Nah, karena pengetahuan saya yang terbatas, apalagi tema kali ini tentang IKAPI, maka ini kesempatan saya juga untuk mengenal IKAPI lebih dalam. Ternyata eh ternyata IKAPI yang merupakan akronim dari Ikatan Penerbit Indonesia ini telah ada sejak 64 tahun yang lalu. Ya ampuuuun... kenapa saya baru tahu sekarang yaaaa. IKAPI yang merupakan asosiasi profesi penerbit satu-satunya di indonesia yang menghimpun para penerbit buku dari seluruh Indonesia ini berdiri sejak 17 Mei 1950 di Jakarta. Pelopor dan inisiatornya adalah Sutan Takdir Alisjahbana, M. Jusuf Ahmad, dan Nyonya A. Notosoetardjo. Kerennya lagi nih, pendirian IKAPI didorong oleh semangat nasionalisme setelah kemerdekaan Indonesia pada tahun 1945.

Awalnya nih, ada 13 penerbit buku yang tergabung di dalam IKAPI, terhitung tahun 2013 anggotanya sudah mencapai 1126. Wah, yang bikin saya makin kaget, ternyata di Riau tempat saya bermukim saat ini, ada cabang/perwakilan IKAPI dengan jumlah anggota 8 orang. Kemana saja yah saya selama ini, kenapa baru tahu sekarang??? Eits... tapi lebih baik tahu terlambat daripada tidak sama sekali. Lagipula, IKAPI memang tidak terdengar gaungnya di sini. Mungkin teman-teman di kota lain, sekalipun tidak begitu mengenal IKAPI tapi pernah menghadiri pameran buku yang ditaja oleh IKAPI. Di kota saya, jangan ditanya, ceritanya ada di tema hari pertama tentang pameran buku.


(Anggota IKAPI, Riau ada 8 orang)

Sebenarnya apa sih visi dan misi IKAPI? Bagaimana sepak terjangnya selama ini. Yuuuuk baca tulisan ini sampai tuntas :)

Menjadikan industri penerbitan buku di Indonesia mampu memenuhi kebutuhan pasar dalam negeri dan dapat berkiprah di pasar internasional.

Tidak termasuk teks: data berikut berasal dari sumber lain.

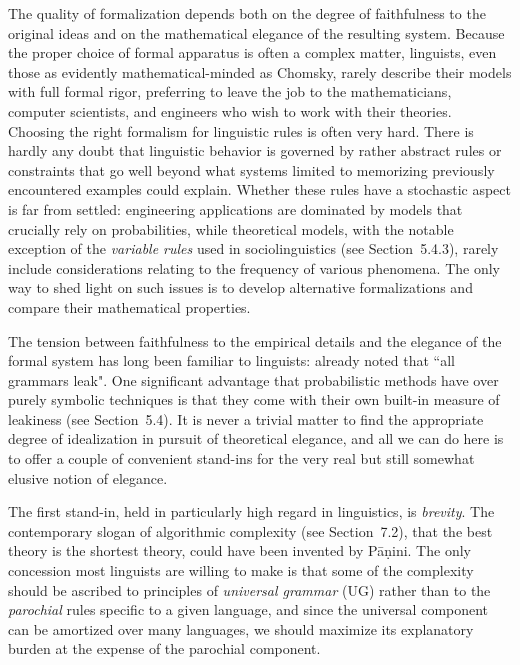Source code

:The quality of formalization depends both on the degree of faithfulness to the
original ideas and on the mathematical elegance of the resulting system.
Because the proper choice of formal apparatus is often a complex matter,
linguists, even those as evidently mathematical-minded as Chomsky, rarely
describe their models with full formal rigor, preferring to leave the job to
the mathematicians, computer scientists, and engineers who wish to work with
their theories. Choosing the right formalism for linguistic rules is often
very hard. There is hardly any doubt that linguistic behavior is governed by
rather abstract rules or constraints that go well beyond what systems limited
to memorizing previously encountered examples could explain.  Whether these
rules have a stochastic aspect is far from settled: engineering applications
are dominated by models that crucially rely on probabilities, while
theoretical models, with the notable exception of the {\it variable rules}
used in sociolinguistics (see Section~5.4.3), rarely include considerations
relating to the frequency of various phenomena.  The only way to shed light on
such issues is to develop alternative formalizations and compare their
mathematical properties.

The tension between faithfulness to the empirical details and the elegance of
the formal system has long been familiar to linguists: 
already noted that ``all grammars leak". One significant advantage that
probabilistic methods have over purely symbolic techniques is that they come
with their own built-in measure of leakiness (see Section~5.4). It is never a
trivial matter to find the appropriate degree of idealization in pursuit of
theoretical elegance, and all we can do here is to offer a couple of
convenient stand-ins for the very real but still somewhat elusive notion of
elegance.

The first stand-in, held in particularly high regard in linguistics, is {\it
  brevity}.  The contemporary slogan of algorithmic complexity (see
Section~7.2), that the best theory is the shortest theory, could have been
invented by P\={a}\d{n}ini.  The only concession most linguists are willing to
make is that some of the complexity should be ascribed to principles of {\it
  universal grammar} (UG) rather than to the {\it parochial} rules specific to
a given language, and since the universal component can be amortized over many
languages, we should maximize its explanatory burden at the expense of the
parochial component.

Ikut serta mencerdaskan kehidupan bangsa melalui upaya penciptaan iklim perbukuan yang kondusif, pengembangan sistem perbukuan yang kompetitif, dan peningkatan profesionalisme asosiasi serta para anggotanya sehingga perbukuan nasional mampu berperan secara optimal demi mempercepat terbentuknya masyarakat demokratis terbuka dan bertanggung jawab.
Lalu kegiatannya apa saja, banyaaaaak!. Untuk even, ada banyak even yang diadakan oleh IKAPI mulai dari seminar, kelas menulis, kursus penulisan-penerbitan, dan juga kerjasama dalam pameran buku (IKAPI JABAR).

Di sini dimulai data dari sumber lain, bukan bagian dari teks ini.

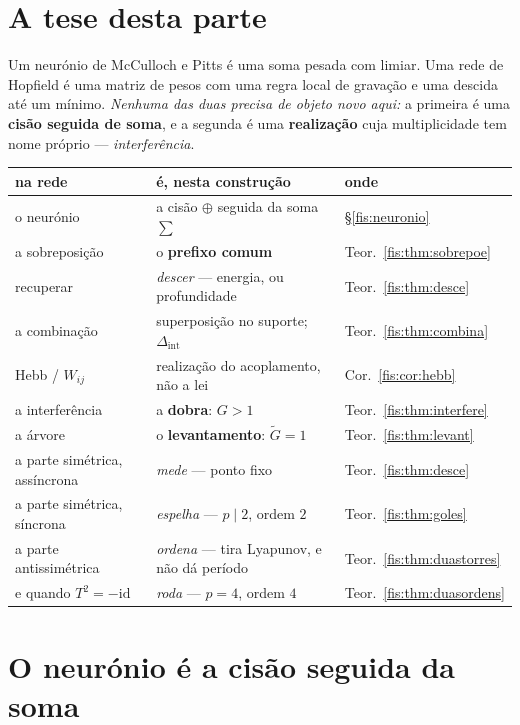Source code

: \documentclass[livro.tex]{subfiles}
\begin{document}
\section*{A tese desta parte}\label{fis:redes-tese}

\noindent Um neurónio de McCulloch e Pitts é uma soma pesada com limiar. Uma rede
de Hopfield é uma matriz de pesos com uma regra local de gravação e uma descida
até um mínimo. \emph{Nenhuma das duas precisa de objeto novo aqui:} a primeira é
uma \textbf{cisão seguida de soma}, e a segunda é uma \textbf{realização} cuja
multiplicidade tem nome próprio --- \emph{interferência}.

\begin{center}\small
\begin{tabular}{@{}lll@{}}
\toprule
na rede & é, nesta construção & onde \\
\midrule
o neurónio & a cisão $\oplus$ seguida da soma $\sum$ & §\ref{fis:neuronio} \\
a sobreposição & o \textbf{prefixo comum} & Teor.~\ref{fis:thm:sobrepoe} \\
recuperar & \emph{descer} --- energia, ou profundidade & Teor.~\ref{fis:thm:desce} \\
a combinação & superposição no suporte; $\Delta_{\mathrm{int}}$ & Teor.~\ref{fis:thm:combina} \\
Hebb / $W_{ij}$ & realização do acoplamento, não a lei & Cor.~\ref{fis:cor:hebb} \\
a interferência & a \textbf{dobra}: $G>1$ & Teor.~\ref{fis:thm:interfere} \\
a árvore & o \textbf{levantamento}: $\tilde G=1$ & Teor.~\ref{fis:thm:levant} \\
a parte simétrica, assíncrona & \emph{mede} --- ponto fixo & Teor.~\ref{fis:thm:desce} \\
a parte simétrica, síncrona & \emph{espelha} --- $p\mid2$, ordem $2$ & Teor.~\ref{fis:thm:goles} \\
a parte antissimétrica & \emph{ordena} --- tira Lyapunov, e não dá período & Teor.~\ref{fis:thm:duastorres} \\
e quando $T^{2}=-\mathrm{id}$ & \emph{roda} --- $p=4$, ordem $4$ & Teor.~\ref{fis:thm:duasordens} \\\bottomrule
\end{tabular}
\end{center}

\section{O neurónio é a cisão seguida da soma}\label{fis:redes-neuronio}
\end{document}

Lantas, peran apa saja yang diharapkan dari IKAPI dalam mengembangkan baca tulis?.
Peran aktif! iya, peran aktif yang benar-benar dilakukan secara massif, terstruktur, dan sistematis (hehehe...). Gaungkan IKAPI sampai ke pelosok negeri, karena selama ini hanya ada beberapa organisasi kepenulisan yang lebih terdengar gaungnya. Jadi, tidak hanya mengadakan even di kota-kota tertentu saja, tapi hendaklah menjangkau kota-kota lainnya, setidaknya kota yang terdapat cabang atau perwakilan dari IKAPI. Agar minat membaca dan menulis masyarakat semakin tinggi. Masuk ke sekolah-sekolah, kampus-kampus, dan instansi lainnya. Manfaatkan the power of sosmec agar masyarakat semakin mengenal luas IKAPI.

Tidak hanya masyarakat, orang yang baru saja mencoba untuk menceburkan diri dalam dunia kepenulisan seperti saya ini, juga butuh pengetahuan lebih tentang peran IKAPI, terutama setelah melihat fenomena di dunia penerbitan, seperti ada penerbit yang menerbitkan buku yang isinya tidak sesuai dengan segmen pembaca maupun budaya yang ada di Indonesia, ada persengketaan yang terjadi antara penerbit dan penulis (mis, royalti), fenomena buku yang masa tayang di toko buku begitu cepat, sehingga banyak buku baru yang cepat diobral, dll. Somoga IKAPI bisa menjadi jembatan bagi permasalahan-permasalahan yang ada di dunia penerbitan.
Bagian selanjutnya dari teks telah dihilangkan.